Global Patent Filings Rising for 5th Straight Year!
The World Intellectual Property Organization (WIPO) has recently reported that innovators filed some 2.7 million patent applications to mark another worldwide annual rise in 2014, as application activity in China outstripped the combined total in its next-closest followers, the United States and Japan.
The totals on patent applications come from the recently published World Intellectual Property Indicators Report of The World Intellectual Property Organization (WIPO). WIPO is the global forum for intellectual property policy, services, information and cooperation. A specialized agency of the United Nations, WIPO assists its 188 member states in developing a balanced international IP legal framework to meet society’s evolving needs. It provides business services for obtaining IP rights in multiple countries and resolving disputes. It delivers capacity-building programs to help developing countries benefit from using IP. And it provides free access to unique knowledge banks of IP information.
WIPO also reports that trademark and plant variety filings also showed strong growth last year, while industrial design applications declined for the first time in two decades, according to the 2015 edition of the World Intellectual Property Indicators – WIPO’s annual report on the latest trends in intellectual property (IP) activity worldwide.
“Demand for IP rights continued to grow around the globe in 2014,” said WIPO Director General Francis Gurry. “This underscores the central role that new technology and brand recognition play in determining success in today’s marketplace. It also highlights the important task that falls to IP offices in maintaining quality when examining IP applications.”
Patent offices receiving the highest number of applications in 2014 were China, with 928,177 filings, followed by the US (578,802), Japan (325,989), the Republic of Korea (210,292) and the European Patent Office (EPO, 152,662). If the current trend continues, China’s State Intellectual Property Office (SIPO) is set to become the first office to receive a million applications in a single year. China (+12.5%), the EPO (+3.2%), the Republic of Korea (+2.8%) and the US (+1.3%) saw growth in 2014. Japan recorded a 0.7% decline.
Along with China, Brazil and India – two large middle-income countries – rank among the top ten offices. Among the top 20 offices, the Islamic Republic of Iran (+18.5%) and China (+12.5%) saw the fastest growth in filings, followed by Indonesia (+7.7%), and Thailand (+7.1%). Among other the large middle-income countries Viet Nam (+11.3%), Turkey (+9.4%) and the Philippines (+9.3%) recorded strong growth in filings.
US applicants filed the most applications abroad (224,400), followed by those from Japan (200,000) and Germany (105,600).
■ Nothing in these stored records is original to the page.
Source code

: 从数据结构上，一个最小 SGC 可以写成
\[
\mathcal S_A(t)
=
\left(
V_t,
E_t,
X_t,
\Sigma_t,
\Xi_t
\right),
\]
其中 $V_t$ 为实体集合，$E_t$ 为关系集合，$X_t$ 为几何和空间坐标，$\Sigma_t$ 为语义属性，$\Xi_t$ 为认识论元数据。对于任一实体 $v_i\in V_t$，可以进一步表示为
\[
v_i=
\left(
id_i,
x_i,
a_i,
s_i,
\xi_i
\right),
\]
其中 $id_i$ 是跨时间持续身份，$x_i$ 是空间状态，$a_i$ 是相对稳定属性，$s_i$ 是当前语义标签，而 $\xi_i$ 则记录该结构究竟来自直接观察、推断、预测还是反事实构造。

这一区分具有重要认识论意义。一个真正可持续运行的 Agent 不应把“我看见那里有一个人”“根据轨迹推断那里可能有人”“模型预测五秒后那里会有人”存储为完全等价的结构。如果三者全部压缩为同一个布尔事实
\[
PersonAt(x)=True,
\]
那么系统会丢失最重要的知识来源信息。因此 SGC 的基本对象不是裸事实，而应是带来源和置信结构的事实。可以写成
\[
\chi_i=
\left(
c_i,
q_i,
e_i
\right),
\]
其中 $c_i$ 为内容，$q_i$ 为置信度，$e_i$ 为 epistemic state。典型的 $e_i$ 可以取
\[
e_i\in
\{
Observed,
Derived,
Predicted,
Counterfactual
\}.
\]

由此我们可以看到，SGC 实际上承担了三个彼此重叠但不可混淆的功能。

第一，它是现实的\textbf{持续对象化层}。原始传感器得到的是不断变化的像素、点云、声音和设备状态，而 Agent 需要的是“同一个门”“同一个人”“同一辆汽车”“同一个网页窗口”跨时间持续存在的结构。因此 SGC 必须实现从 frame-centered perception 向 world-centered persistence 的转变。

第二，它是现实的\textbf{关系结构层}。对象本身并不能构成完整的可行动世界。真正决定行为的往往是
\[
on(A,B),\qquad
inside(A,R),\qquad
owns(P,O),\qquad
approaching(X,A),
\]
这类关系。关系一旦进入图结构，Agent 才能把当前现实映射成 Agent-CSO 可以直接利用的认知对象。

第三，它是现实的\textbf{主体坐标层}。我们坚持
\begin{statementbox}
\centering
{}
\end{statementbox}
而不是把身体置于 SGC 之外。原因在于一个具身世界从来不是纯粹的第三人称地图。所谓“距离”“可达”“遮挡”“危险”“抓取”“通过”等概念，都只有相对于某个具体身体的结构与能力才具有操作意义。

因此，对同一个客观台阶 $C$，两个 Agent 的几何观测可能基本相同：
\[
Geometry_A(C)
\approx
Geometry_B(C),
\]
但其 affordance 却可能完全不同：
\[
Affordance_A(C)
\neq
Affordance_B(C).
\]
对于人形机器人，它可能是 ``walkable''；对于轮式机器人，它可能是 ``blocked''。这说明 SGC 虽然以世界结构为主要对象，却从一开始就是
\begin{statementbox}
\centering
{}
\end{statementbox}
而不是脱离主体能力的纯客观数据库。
By contrast, Chinese applicants filed comparatively few applications abroad – only around 36,700.
Computer technology (7.8% of total) saw most applications worldwide, followed by electrical machinery (7.4%), measurement (4.8%) and digital communication (4.6%). Digital communication and computer technology have been the two fastest growing technological fields over the past 20 years.
An estimated 1.18 million patents were granted worldwide in 2014. After strong growth for the previous five years, 2014 saw relatively modest growth of 0.3%. This is mainly due to fewer grants issued by the Japan Patent Office (JPO), which granted 50,000 less patents in 2014 than in 2013.
An estimated 10.2 million patents were in force worldwide in 2014, with the bulk of them in the US (24.7% of world total), Japan (18.8%) and China (11.7%).